From the San Diego Union Tribune

May 31, 2006

Terrible atrocities and other crimes against humanity have been the byproducts of many wars. Especially when you inject an army into a civilian environment, some very bad things can happen.

Yet that doesn't mean Americans should become so immune to these horrible occurrences that we fail to register outrage whenever and wherever they surface. Were that to happen, we would be no different than the tyrants, bullies and evildoers we hunt down around the world.

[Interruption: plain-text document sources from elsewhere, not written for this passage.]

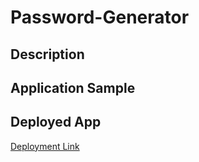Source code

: # Password-Generator

## Description



## Application Sample



## Deployed App
[Deployment Link](https://karina-yuk.github.io/Password-Generator/)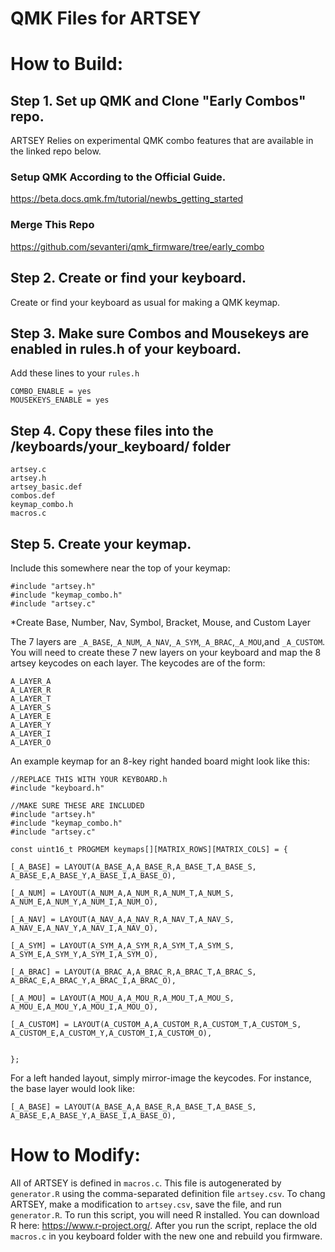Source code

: # QMK Files for ARTSEY

# How to Build:

## Step 1. Set up QMK and Clone "Early Combos" repo.
ARTSEY Relies on experimental QMK combo features that are available in the linked repo below. 

### Setup QMK According to the Official Guide.

https://beta.docs.qmk.fm/tutorial/newbs_getting_started

### Merge This Repo
https://github.com/sevanteri/qmk_firmware/tree/early_combo

## Step 2. Create or find your keyboard. 

Create or find your keyboard as usual for making a QMK keymap. 

## Step 3. Make sure Combos and Mousekeys are enabled in rules.h of your keyboard.  
Add these lines to your `rules.h`

	COMBO_ENABLE = yes
	MOUSEKEYS_ENABLE = yes

## Step 4. Copy these files into the /keyboards/your_keyboard/ folder

	artsey.c  
	artsey.h
	artsey_basic.def
	combos.def
	keymap_combo.h
	macros.c

## Step 5. Create your keymap.   
Include this somewhere near the top of your keymap:

	#include "artsey.h"
	#include "keymap_combo.h"
	#include "artsey.c"

*Create Base, Number, Nav, Symbol, Bracket, Mouse, and Custom Layer  

The 7 layers are `_A_BASE`,`_A_NUM`,`_A_NAV`,`_A_SYM`,`_A_BRAC`,`_A_MOU`,and `_A_CUSTOM`. You will need to create these 7 new layers on your keyboard and map the 8 artsey keycodes on each layer. The keycodes are of the form:

	A_LAYER_A
	A_LAYER_R
	A_LAYER_T
	A_LAYER_S
	A_LAYER_E
	A_LAYER_Y
	A_LAYER_I
	A_LAYER_O

An example keymap for an 8-key right handed board might look like this:

	//REPLACE THIS WITH YOUR KEYBOARD.h 
	#include "keyboard.h"

	//MAKE SURE THESE ARE INCLUDED
	#include "artsey.h"
	#include "keymap_combo.h"
	#include "artsey.c"

	const uint16_t PROGMEM keymaps[][MATRIX_ROWS][MATRIX_COLS] = {

	[_A_BASE] = LAYOUT(A_BASE_A,A_BASE_R,A_BASE_T,A_BASE_S,
	A_BASE_E,A_BASE_Y,A_BASE_I,A_BASE_O),

	[_A_NUM] = LAYOUT(A_NUM_A,A_NUM_R,A_NUM_T,A_NUM_S,
	A_NUM_E,A_NUM_Y,A_NUM_I,A_NUM_O),

	[_A_NAV] = LAYOUT(A_NAV_A,A_NAV_R,A_NAV_T,A_NAV_S,
	A_NAV_E,A_NAV_Y,A_NAV_I,A_NAV_O),

	[_A_SYM] = LAYOUT(A_SYM_A,A_SYM_R,A_SYM_T,A_SYM_S,
	A_SYM_E,A_SYM_Y,A_SYM_I,A_SYM_O),

	[_A_BRAC] = LAYOUT(A_BRAC_A,A_BRAC_R,A_BRAC_T,A_BRAC_S,
	A_BRAC_E,A_BRAC_Y,A_BRAC_I,A_BRAC_O),

	[_A_MOU] = LAYOUT(A_MOU_A,A_MOU_R,A_MOU_T,A_MOU_S,
	A_MOU_E,A_MOU_Y,A_MOU_I,A_MOU_O),

	[_A_CUSTOM] = LAYOUT(A_CUSTOM_A,A_CUSTOM_R,A_CUSTOM_T,A_CUSTOM_S,
	A_CUSTOM_E,A_CUSTOM_Y,A_CUSTOM_I,A_CUSTOM_O),


	};


For a left handed layout, simply mirror-image the keycodes. For instance, the base layer would look like:

	[_A_BASE] = LAYOUT(A_BASE_A,A_BASE_R,A_BASE_T,A_BASE_S,
	A_BASE_E,A_BASE_Y,A_BASE_I,A_BASE_O),

# How to Modify:

All of ARTSEY is defined in `macros.c`. This file is autogenerated by `generator.R` using the comma-separated definition file `artsey.csv`. To chang ARTSEY, make a modification to `artsey.csv`, save the file, and run `generator.R`. To run this script, you will need R installed. You can download R here: https://www.r-project.org/. After you run the script, replace the old `macros.c` in you keyboard folder with the new one and rebuild you firmware.   
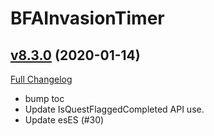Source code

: # BFAInvasionTimer

## [v8.3.0](https://github.com/funkydude/BFAInvasionTimer/tree/v8.3.0) (2020-01-14)
[Full Changelog](https://github.com/funkydude/BFAInvasionTimer/compare/v8.2.5...v8.3.0)

- bump toc  
- Update IsQuestFlaggedCompleted API use.  
- Update esES (#30)  
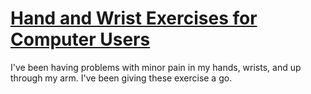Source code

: 
# [Hand and Wrist Exercises for Computer Users][1]

I've been having problems with minor pain in my hands, wrists, and up through my arm. I've been giving these exercise a go.

[1]:	http://ergonomictrends.com/hand-wrist-exercises-computer-users/ "Hand and Wrist Exercises for Computer Users (ergonomictrends.com)"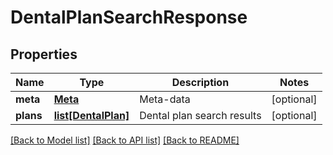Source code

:# DentalPlanSearchResponse

## Properties
Name | Type | Description | Notes
------------ | ------------- | ------------- | -------------
**meta** | [**Meta**](Meta.md) | Meta-data | [optional] 
**plans** | [**list[DentalPlan]**](DentalPlan.md) | Dental plan search results | [optional] 

[[Back to Model list]](../README.md#documentation-for-models) [[Back to API list]](../README.md#documentation-for-api-endpoints) [[Back to README]](../README.md)


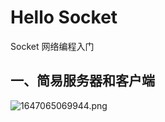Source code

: # Hello Socket

Socket 网络编程入门

## 一、简易服务器和客户端

![1647065069944.png](https://pic.sl.al/gdrive/pic/2022-03-12/27eb55d7ddbb4.png)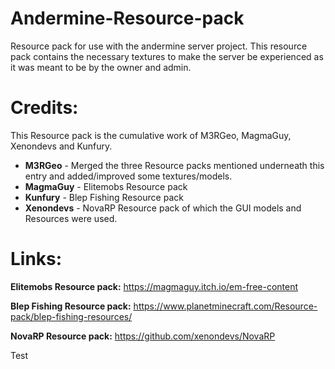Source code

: # Andermine-Resource-pack
Resource pack for use with the andermine server project.
This resource pack contains the necessary textures to make the server be experienced as it was meant to be by the owner and admin.

# Credits:
This Resource pack is the cumulative work of M3RGeo, MagmaGuy, Xenondevs and Kunfury.

- **M3RGeo** - Merged the three Resource packs mentioned underneath this entry and added/improved some textures/models.
- **MagmaGuy** - Elitemobs Resource pack 
- **Kunfury** - Blep Fishing Resource pack
- **Xenondevs** - NovaRP Resource pack of which the GUI models and Resources were used.

# Links:
**Elitemobs Resource pack:**
https://magmaguy.itch.io/em-free-content

**Blep Fishing Resource pack:**
https://www.planetminecraft.com/Resource-pack/blep-fishing-resources/

**NovaRP Resource pack:**
https://github.com/xenondevs/NovaRP

Test
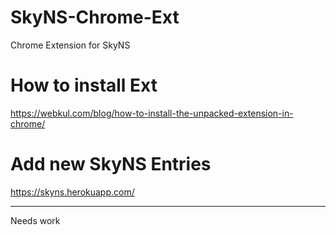 # SkyNS-Chrome-Ext
Chrome Extension for SkyNS

# How to install Ext
https://webkul.com/blog/how-to-install-the-unpacked-extension-in-chrome/

# Add new SkyNS Entries 
https://skyns.herokuapp.com/
_____
Needs work
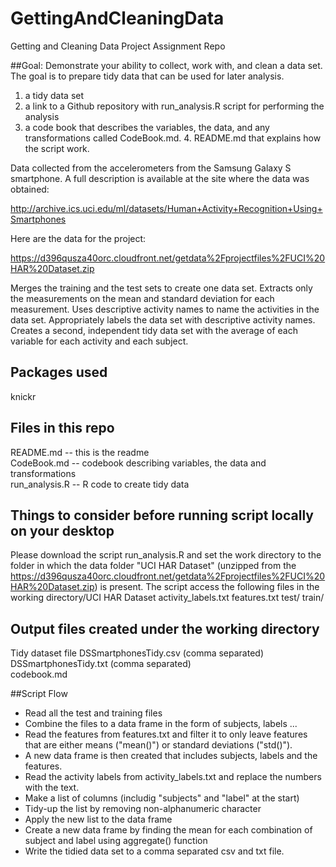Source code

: GettingAndCleaningData
======================

Getting and Cleaning Data Project Assignment Repo

##Goal: 
Demonstrate your ability to collect, work with, and clean a data set. The goal is to prepare tidy data that can be used for later analysis.   
1. a tidy data set   
2. a link to a Github repository with run_analysis.R script for performing the analysis  
3. a code book that describes the variables, the data, and any transformations called CodeBook.md.                      4. README.md that explains how the script work.  

Data collected from the accelerometers from the Samsung Galaxy S smartphone. 
A full description is available at the site where the data was obtained:

http://archive.ics.uci.edu/ml/datasets/Human+Activity+Recognition+Using+Smartphones

Here are the data for the project:

https://d396qusza40orc.cloudfront.net/getdata%2Fprojectfiles%2FUCI%20HAR%20Dataset.zip

Merges the training and the test sets to create one data set.
Extracts only the measurements on the mean and standard deviation for each measurement.
Uses descriptive activity names to name the activities in the data set.
Appropriately labels the data set with descriptive activity names.
Creates a second, independent tidy data set with the average of each variable for each activity and each subject.

## Packages used
knickr

## Files in this repo
README.md -- this is the readme                           
CodeBook.md -- codebook describing variables, the data and transformations          
run_analysis.R --  R code to create tidy data       

## Things to consider before running script locally on your desktop
Please download the script run_analysis.R and set the work directory to the folder in which the
data folder "UCI HAR Dataset" (unzipped from the https://d396qusza40orc.cloudfront.net/getdata%2Fprojectfiles%2FUCI%20HAR%20Dataset.zip) is present.
The script access the following files in the working directory/UCI HAR Dataset
activity_labels.txt
features.txt
test/
train/

## Output files created under the working directory
Tidy dataset file DSSmartphonesTidy.csv (comma separated)  
DSSmartphonesTidy.txt (comma separated)  
codebook.md

##Script Flow
* Read all the test and training files
* Combine the files to a data frame in the form of subjects, labels ...
* Read the features from features.txt and filter it to only leave features that are either means ("mean()") or standard deviations ("std()"). 
* A new data frame is then created that includes subjects, labels and the features.
* Read the activity labels from activity_labels.txt and replace the numbers with the text.
* Make a list of columns (includig "subjects" and "label" at the start)
* Tidy-up the list by removing non-alphanumeric character 
* Apply the new list to the data frame
* Create a new data frame by finding the mean for each combination of subject and label using aggregate() function
* Write the tidied data set to a comma separated csv and txt file.


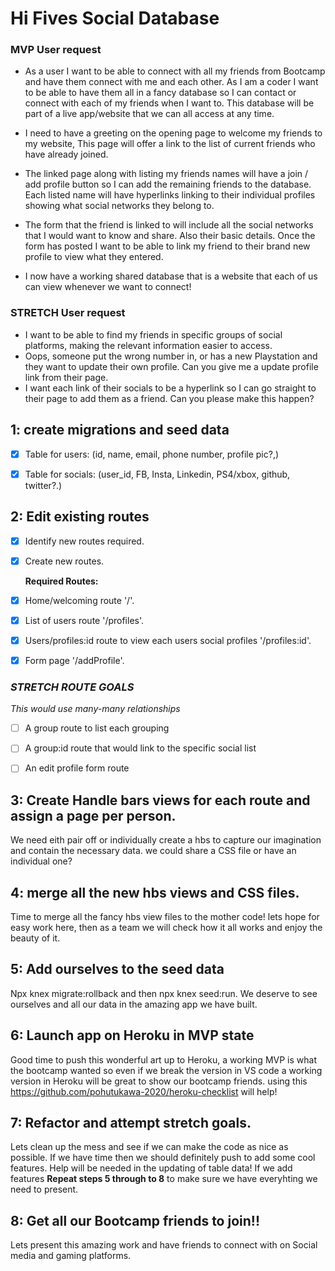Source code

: 
# Hi Fives Social Database 
### MVP User request

* As a user I want to be able to connect with all my friends from Bootcamp and have them connect with me and each other. As I am a coder I want to be able to have them all in a fancy database so I can contact or connect with each of my friends when I want to. This database will be part of a live app/website that we can all access at any time.

* I need to have a greeting on the opening page to welcome my friends to my website, This page will offer a link to the list of current friends who have already joined.
* The linked page along with listing my friends names will have a join / add profile button so I can add the remaining friends to the database. Each listed name will have hyperlinks linking to their individual profiles showing what social networks they belong to.
* The form that the friend is linked to will include all the social networks that I would want to know and share. Also their basic details. Once the form has posted I want to be able to link my friend to their brand new profile to view what they entered.
* I now have a working shared database that is a website that each of us can view whenever we want to connect!

### STRETCH User request

* I want to be able to find my friends in specific groups of social platforms, making the relevant information easier to access.
* Oops, someone put the wrong number in, or has a new Playstation and they want to update their own profile. Can you give me a update profile link from their page. 
* I want each link of their socials to be a hyperlink so I can go straight to their page to add them as a friend. Can you please make this happen?

## 1: create migrations and seed data

- [x] Table for users:
    (id, name, email, phone number, profile pic?,)

- [x] Table for socials:
    (user_id, FB, Insta, Linkedin, PS4/xbox, github, twitter?.)

<!-- We have created the home route and thats all so far -->
 ## 2: Edit existing routes 
- [x] Identify new routes required.  
- [x] Create new routes.

    **Required Routes:**

- [x] Home/welcoming route '/'.
- [x] List of users route '/profiles'.
- [x] Users/profiles:id route to view each users social profiles '/profiles:id'.
- [x] Form page '/addProfile'.

### *STRETCH ROUTE GOALS*
*This would use many-many relationships*
- [ ] A group route to list each grouping
- [ ] A group:id route that would link to the specific social list 
- [ ] An edit profile form route



<!-- Need to edit the existing hbs views such as the form which is not fit for purpose currently -->
## 3: Create Handle bars views for each route and assign a page per person.
We need eith pair off or individually create a hbs to capture our imagination and contain the necessary data. we could share a CSS file or have an individual one?

## 4: merge all the new hbs views and CSS files.
Time to merge all the fancy hbs view files to the mother code! lets hope for easy work here, then as a team we will check how it all works and enjoy the beauty of it.

## 5: Add ourselves to the seed data
Npx knex migrate:rollback and then npx knex seed:run. We deserve to see ourselves and all our data in the amazing app we have built.


## 6: Launch app on Heroku in MVP state
Good time to push this wonderful art up to Heroku, a working MVP is what the bootcamp wanted so even if we break the version in VS code a working version in Heroku will be great to show our bootcamp friends.
using this https://github.com/pohutukawa-2020/heroku-checklist will help!

## 7: Refactor and attempt stretch goals.
Lets clean up the mess and see if we can make the code as nice as possible. If we have time then we should definitely push to add some cool features. Help will be needed in the updating of table data! If we add features **Repeat steps 5 through to 8** to make sure we have everyhting we need to present. 

## 8: Get all our Bootcamp friends to join!!
Lets present this amazing work and have friends to connect with on Social media and gaming platforms.

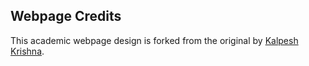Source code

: 

## Webpage Credits

This academic webpage design is forked from the original by [Kalpesh Krishna](https://github.com/martiansideofthemoon/martiansideofthemoon.github.io).
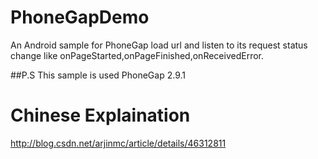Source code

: # PhoneGapDemo
An Android sample for PhoneGap load url and listen to its request status change like onPageStarted,onPageFinished,onReceivedError.

##P.S
This sample is used PhoneGap 2.9.1

# Chinese Explaination
<a href="http://blog.csdn.net/arjinmc/article/details/46312811">http://blog.csdn.net/arjinmc/article/details/46312811</a>
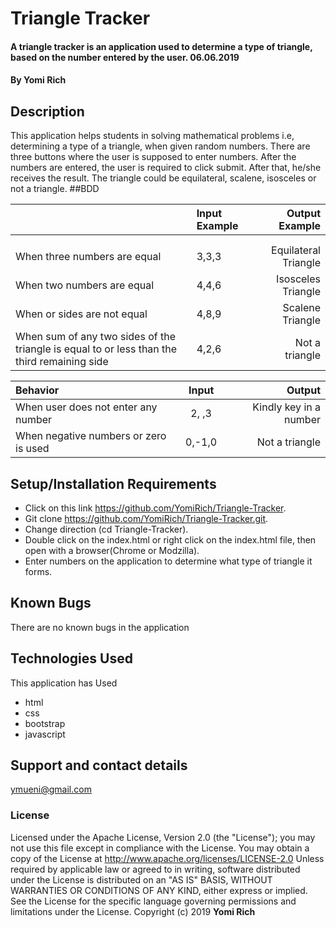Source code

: # Triangle Tracker
#### A triangle tracker is an application used to determine a type of triangle, based on the number entered by the user. 06.06.2019
#### By **Yomi Rich**
## Description
This application helps students in solving mathematical problems i.e, determining a type of a triangle, when given random numbers. There are three buttons where the user is supposed to enter numbers. After the numbers are entered, the user is required to click submit. After that, he/she receives the result. The triangle could be equilateral, scalene, isosceles or not a triangle.
##BDD

|| Input Example  | Output Example  |
| :---------------------------------- | :--------------- | ---------------: |
|  | |  |
| |  |  |
| When three numbers are equal | 3,3,3 | Equilateral Triangle |
| When two numbers are equal | 4,4,6 | Isosceles Triangle |
| When or sides are not equal | 4,8,9 | Scalene Triangle |
| When sum of any two sides of the triangle is equal to or less than the third remaining side | 4,2,6 | Not a triangle |


|  Behavior | Input | Output|
| :---         |     :---:      |          ---: |
| When user does not enter any number   | 2, ,3      |Kindly key in a number    |
| When negative numbers or zero is used      | 0,-1,0      | Not a triangle    |


## Setup/Installation Requirements
* Click on this link https://github.com/YomiRich/Triangle-Tracker.
* Git clone https://github.com/YomiRich/Triangle-Tracker.git.
* Change direction (cd Triangle-Tracker).
* Double click on the index.html or right click on the index.html file, then open with a browser(Chrome or Modzilla).
* Enter numbers on the application to determine what type of triangle it forms.
## Known Bugs
There are no known bugs in the application
## Technologies Used
This application has Used
* html
* css
* bootstrap
* javascript
## Support and contact details
ymueni@gmail.com
### License
Licensed under the Apache License, Version 2.0 (the "License");
you may not use this file except in compliance with the License.
You may obtain a copy of the License at
 http://www.apache.org/licenses/LICENSE-2.0
Unless required by applicable law or agreed to in writing, software
distributed under the License is distributed on an "AS IS" BASIS,
WITHOUT WARRANTIES OR CONDITIONS OF ANY KIND, either express or implied.
See the License for the specific language governing permissions and
limitations under the License.
Copyright (c) 2019 **Yomi Rich**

Just based on what we already know, Americans should be outraged over reports that a handful of Marines based at Camp Pendleton and now serving in Iraq killed at least 24 civilians last November in the insurgent stronghold of Haditha. Americans should be outraged that, according to the results of a preliminary inquiry, the Marines may have been motivated by nothing more noble than vengeance over the killing of a fellow Marine. And, not least of all, Americans should be outraged that they are just learning about all this because Time magazine obtained photos showing dead women and children and obtained quotes from Iraqis who said the victims were innocent.

Read the rest here

And in a op-ed piece today from the same paper:

Predictable atrocities?

History shows that combat has sad consequences

By Wade R. Sanders
May 31, 2006

Recently the press reported that last fall, United States Marines entered Iraqi homes in the city of Haditha and shot 24 unarmed individuals, including 15 members of two families, and a 3-year-old girl, after a roadside bomb killed one of their own.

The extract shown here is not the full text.